═══ DATA TO EXAMINE

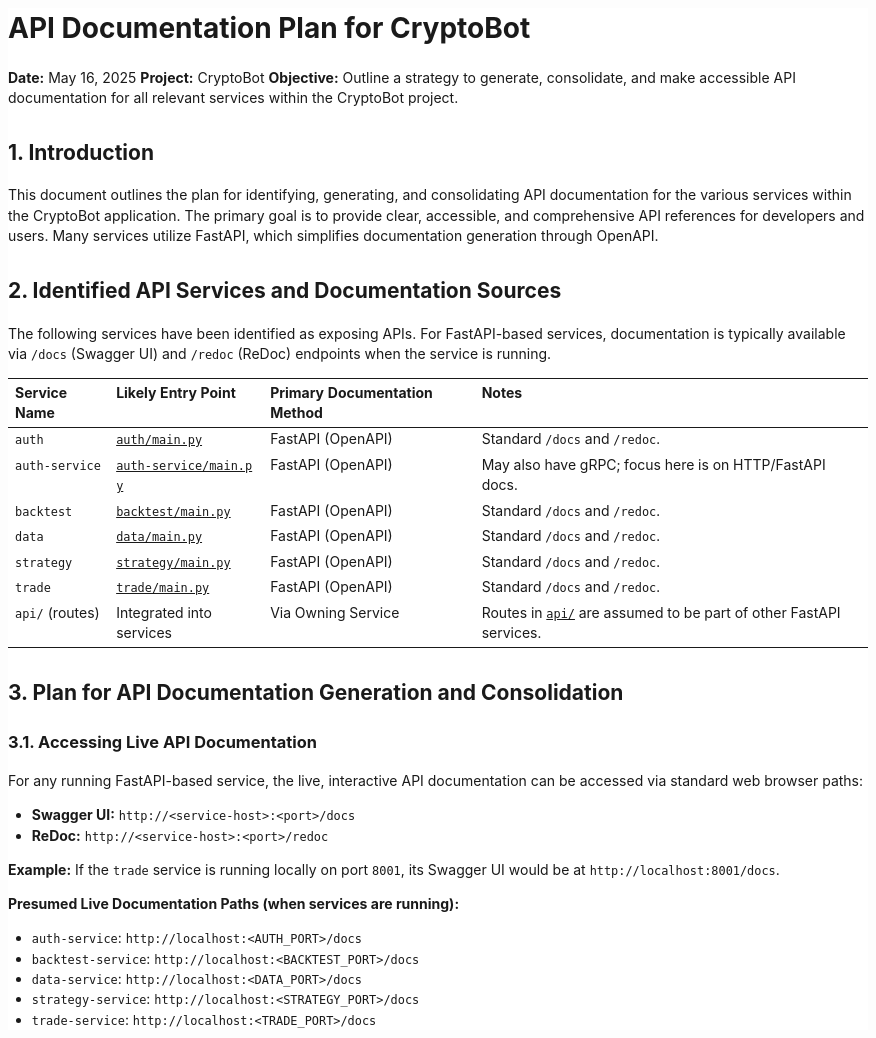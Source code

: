 # API Documentation Plan for CryptoBot

**Date:** May 16, 2025
**Project:** CryptoBot
**Objective:** Outline a strategy to generate, consolidate, and make accessible API documentation for all relevant services within the CryptoBot project.

## 1. Introduction

This document outlines the plan for identifying, generating, and consolidating API documentation for the various services within the CryptoBot application. The primary goal is to provide clear, accessible, and comprehensive API references for developers and users. Many services utilize FastAPI, which simplifies documentation generation through OpenAPI.

## 2. Identified API Services and Documentation Sources

The following services have been identified as exposing APIs. For FastAPI-based services, documentation is typically available via `/docs` (Swagger UI) and `/redoc` (ReDoc) endpoints when the service is running.

| Service Name    | Likely Entry Point        | Primary Documentation Method | Notes                                                                 |
| :-------------- | :------------------------ | :--------------------------- | :-------------------------------------------------------------------- |
| `auth`          | [`auth/main.py`](auth/main.py:1)            | FastAPI (OpenAPI)            | Standard `/docs` and `/redoc`.                                        |
| `auth-service`  | [`auth-service/main.py`](auth-service/main.py:1)    | FastAPI (OpenAPI)            | May also have gRPC; focus here is on HTTP/FastAPI docs.             |
| `backtest`      | [`backtest/main.py`](backtest/main.py:1)        | FastAPI (OpenAPI)            | Standard `/docs` and `/redoc`.                                        |
| `data`          | [`data/main.py`](data/main.py:1)            | FastAPI (OpenAPI)            | Standard `/docs` and `/redoc`.                                        |
| `strategy`      | [`strategy/main.py`](strategy/main.py:1)        | FastAPI (OpenAPI)            | Standard `/docs` and `/redoc`.                                        |
| `trade`         | [`trade/main.py`](trade/main.py:1)           | FastAPI (OpenAPI)            | Standard `/docs` and `/redoc`.                                        |
| `api/` (routes) | Integrated into services  | Via Owning Service           | Routes in [`api/`](api/) are assumed to be part of other FastAPI services. |

## 3. Plan for API Documentation Generation and Consolidation

### 3.1. Accessing Live API Documentation

For any running FastAPI-based service, the live, interactive API documentation can be accessed via standard web browser paths:

*   **Swagger UI:** `http://<service-host>:<port>/docs`
*   **ReDoc:** `http://<service-host>:<port>/redoc`

**Example:** If the `trade` service is running locally on port `8001`, its Swagger UI would be at `http://localhost:8001/docs`.

**Presumed Live Documentation Paths (when services are running):**

*   `auth-service`: `http://localhost:<AUTH_PORT>/docs`
*   `backtest-service`: `http://localhost:<BACKTEST_PORT>/docs`
*   `data-service`: `http://localhost:<DATA_PORT>/docs`
*   `strategy-service`: `http://localhost:<STRATEGY_PORT>/docs`
*   `trade-service`: `http://localhost:<TRADE_PORT>/docs`
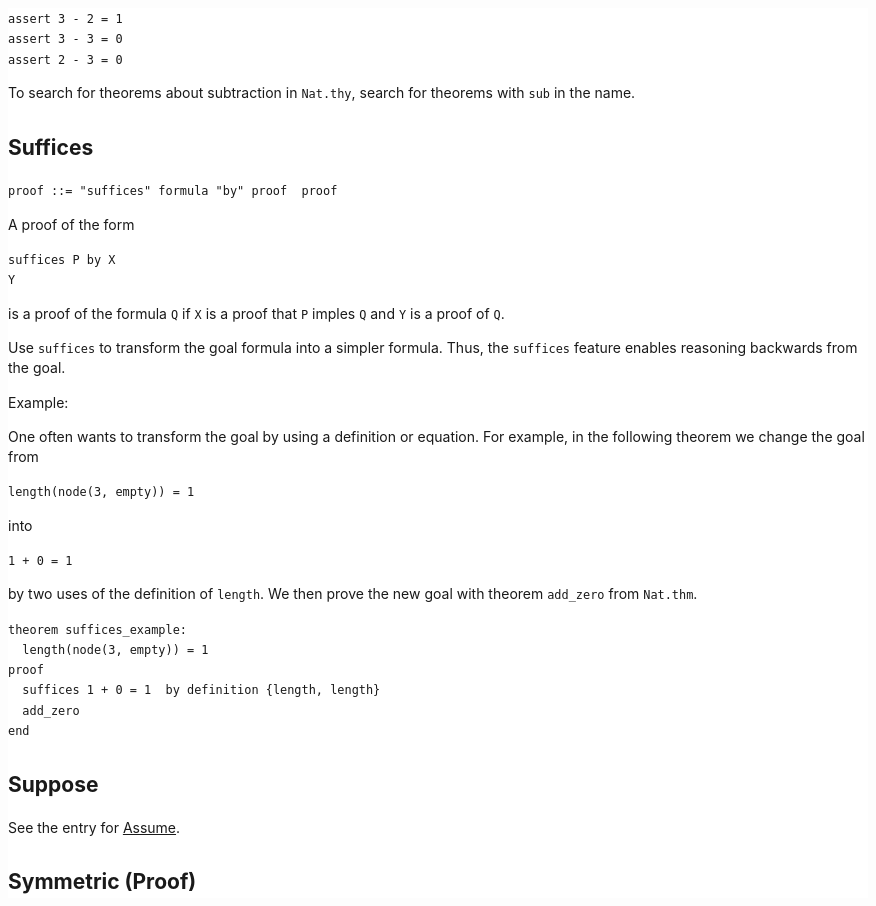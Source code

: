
 ```
assert 3 - 2 = 1
assert 3 - 3 = 0
assert 2 - 3 = 0
```

To search for theorems about subtraction in `Nat.thy`, search for
theorems with `sub` in the name.

## Suffices

```
proof ::= "suffices" formula "by" proof  proof
```

A proof of the form
```
suffices P by X
Y
```
is a proof of the formula `Q` if `X` is a proof that `P` imples `Q`
and `Y` is a proof of `Q`.

Use `suffices` to transform the goal formula into a simpler formula.
Thus, the `suffices` feature enables reasoning backwards from the goal.

Example:

One often wants to transform the goal by using a definition or equation.
For example, in the following theorem we change the goal
from
```
length(node(3, empty)) = 1
```
into
```
1 + 0 = 1
```
by two uses of the definition of `length`.
We then prove the new goal with theorem `add_zero` from `Nat.thm`.


```
theorem suffices_example:
  length(node(3, empty)) = 1
proof
  suffices 1 + 0 = 1  by definition {length, length}
  add_zero
end
```


## Suppose

See the entry for [Assume](#Assume).

## Symmetric (Proof)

══════

__YOUR INSTRUCTIONS__. Go over the data and return every line that includes the word "theorems".

__EXPECTED ANSWER__.
To search for theorems about subtraction in `Nat.thy`, search for
theorems with `sub` in the name.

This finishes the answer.